The leak caused the government to order 140,000 people living within 20 miles of the plant to seal themselves indoors to avoid exposure and declared a ban on commercial air traffic through the area. Worries about radiation rippled through Tokyo and other areas far beyond that cordon. The stock market plunged for a second day, dropping 10 percent. The troubles cascaded Tuesday at the Fukushima Dai-ichi plant, where there have already been explosions at two reactor buildings since Friday’s disasters.
An explosion at a third reactor blasted a 26-foot (8-meter) hole in the building and, experts said, damaged a vessel below the reactor, although not the reactor core. Three hours later, a fire broke out at a fourth reactor, which had been offline for maintenance.
In a nationally televised address, Prime Minister Naoto Kan said radiation had seeped from four of the plant’s six reactors.
The International Atomic Energy Agency said Japanese officials informed it that the fire was in a pool where used nuclear fuel rods are stored and that “radioactivity is being released directly into the atmosphere.”
Long after the fire was extinguished, a Japanese official said the pool might still be boiling. Depending on how bad the blast was at Unit 2, experts said more radioactive materials could seep out. If the water in the storage pond in Unit 4 boils away, the fuel rods could be exposed, leaking more virulent radiation.
Experts noted that much of the leaking radiation was apparently in steam from boiling water — and the falling radiation levels suggest the situation could be stabilizing.
Government spokesman Yukio Edano said the radiation leak potentially affected public health. But authorities and experts said the risks to the public diminished the farther the distance from the plant.
At its most intense, the leak released a radioactive dose in one hour at the site 400 times the amount a person normally receives in a year. Within six hours, that level had dropped dramatically.
A person would have to be exposed to that dose for 10 hours for it to be fatal, said Jae Moo-sung, a nuclear engineering expert at Seoul’s Hanyang University. Radiation elsewhere never reached that level.
In Tokyo, 170 miles to the southwest, authorities reported radiation levels nine times a normal level — too small, officials said, to threaten the 39 million people in and around the capital.
Weather patterns helped, shifting Tuesday night to the southeast, blowing any potential radiation from the plant toward the sea.
“It’s not good, but I don’t think it’s a disaster,” said Steve Crossley, an Australia-based radiation physicist. “If the radioactive material gets out, it’s a major problem.

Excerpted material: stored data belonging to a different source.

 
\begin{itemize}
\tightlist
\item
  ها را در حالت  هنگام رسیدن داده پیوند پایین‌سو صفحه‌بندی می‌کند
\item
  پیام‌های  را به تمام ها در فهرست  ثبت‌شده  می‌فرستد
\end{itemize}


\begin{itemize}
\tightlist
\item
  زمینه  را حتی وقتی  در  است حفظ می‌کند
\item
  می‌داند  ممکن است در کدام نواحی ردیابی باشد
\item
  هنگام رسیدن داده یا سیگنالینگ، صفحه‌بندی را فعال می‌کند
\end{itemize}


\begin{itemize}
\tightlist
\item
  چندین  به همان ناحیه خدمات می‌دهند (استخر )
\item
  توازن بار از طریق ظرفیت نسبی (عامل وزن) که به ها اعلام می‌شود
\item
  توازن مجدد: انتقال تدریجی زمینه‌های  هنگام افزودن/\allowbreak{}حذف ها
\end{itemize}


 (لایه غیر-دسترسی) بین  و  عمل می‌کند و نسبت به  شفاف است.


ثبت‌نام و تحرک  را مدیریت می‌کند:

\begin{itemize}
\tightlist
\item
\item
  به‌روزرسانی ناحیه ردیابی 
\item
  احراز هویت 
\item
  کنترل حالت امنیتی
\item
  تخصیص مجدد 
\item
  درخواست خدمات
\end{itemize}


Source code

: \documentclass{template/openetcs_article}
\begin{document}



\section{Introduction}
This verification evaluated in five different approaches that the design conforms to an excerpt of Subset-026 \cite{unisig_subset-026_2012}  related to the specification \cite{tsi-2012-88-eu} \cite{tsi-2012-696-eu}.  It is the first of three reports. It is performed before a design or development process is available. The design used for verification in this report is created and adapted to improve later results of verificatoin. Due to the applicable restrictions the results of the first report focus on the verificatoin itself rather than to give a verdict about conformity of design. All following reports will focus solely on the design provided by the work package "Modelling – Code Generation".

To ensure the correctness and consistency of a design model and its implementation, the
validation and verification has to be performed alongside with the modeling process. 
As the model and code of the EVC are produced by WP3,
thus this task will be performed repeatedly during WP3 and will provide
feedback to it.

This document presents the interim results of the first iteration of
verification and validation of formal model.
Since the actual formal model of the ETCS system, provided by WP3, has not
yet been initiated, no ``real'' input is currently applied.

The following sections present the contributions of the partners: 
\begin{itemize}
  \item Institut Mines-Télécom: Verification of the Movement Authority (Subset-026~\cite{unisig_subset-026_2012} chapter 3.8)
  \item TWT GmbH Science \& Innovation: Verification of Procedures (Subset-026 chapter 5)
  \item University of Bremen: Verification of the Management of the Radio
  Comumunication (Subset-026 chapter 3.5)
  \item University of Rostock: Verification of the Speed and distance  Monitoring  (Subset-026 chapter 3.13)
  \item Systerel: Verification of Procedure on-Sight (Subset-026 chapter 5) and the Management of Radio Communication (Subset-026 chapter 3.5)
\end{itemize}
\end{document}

That doesn’t appear to be happening in Japan, and that’s the big difference. As long as you are not near it, it doesn’t pose a health risk.”
Though Kan and other officials urged calm, the developments fueled a growing panic in Japan and around the world amid widespread uncertainty over what would happen next.
In the worst case scenario, one or more of the reactor cores would completely melt down, a disaster that could spew large amounts of radioactivity into the atmosphere. The radiation fears added to the catastrophe that has been unfolding in Japan.
Four days after the 9.0-magnitude earthquake and tsunami, millions of people strung out along the east coast had little food, water or heat, and already chilly temperatures dropped further as a cold front moved in.
Up to 450,000 people are in temporary shelters. Officials have only confirmed about 3,300 deaths, but officials have said the toll was likely to top 10,000 in one of the four hardest-hit areas.
Experts involved in the 2004 Asian tsunami said there was no question more people died, despite Japan’s high state of preparation, and like the earlier disaster, many thousands may never be found.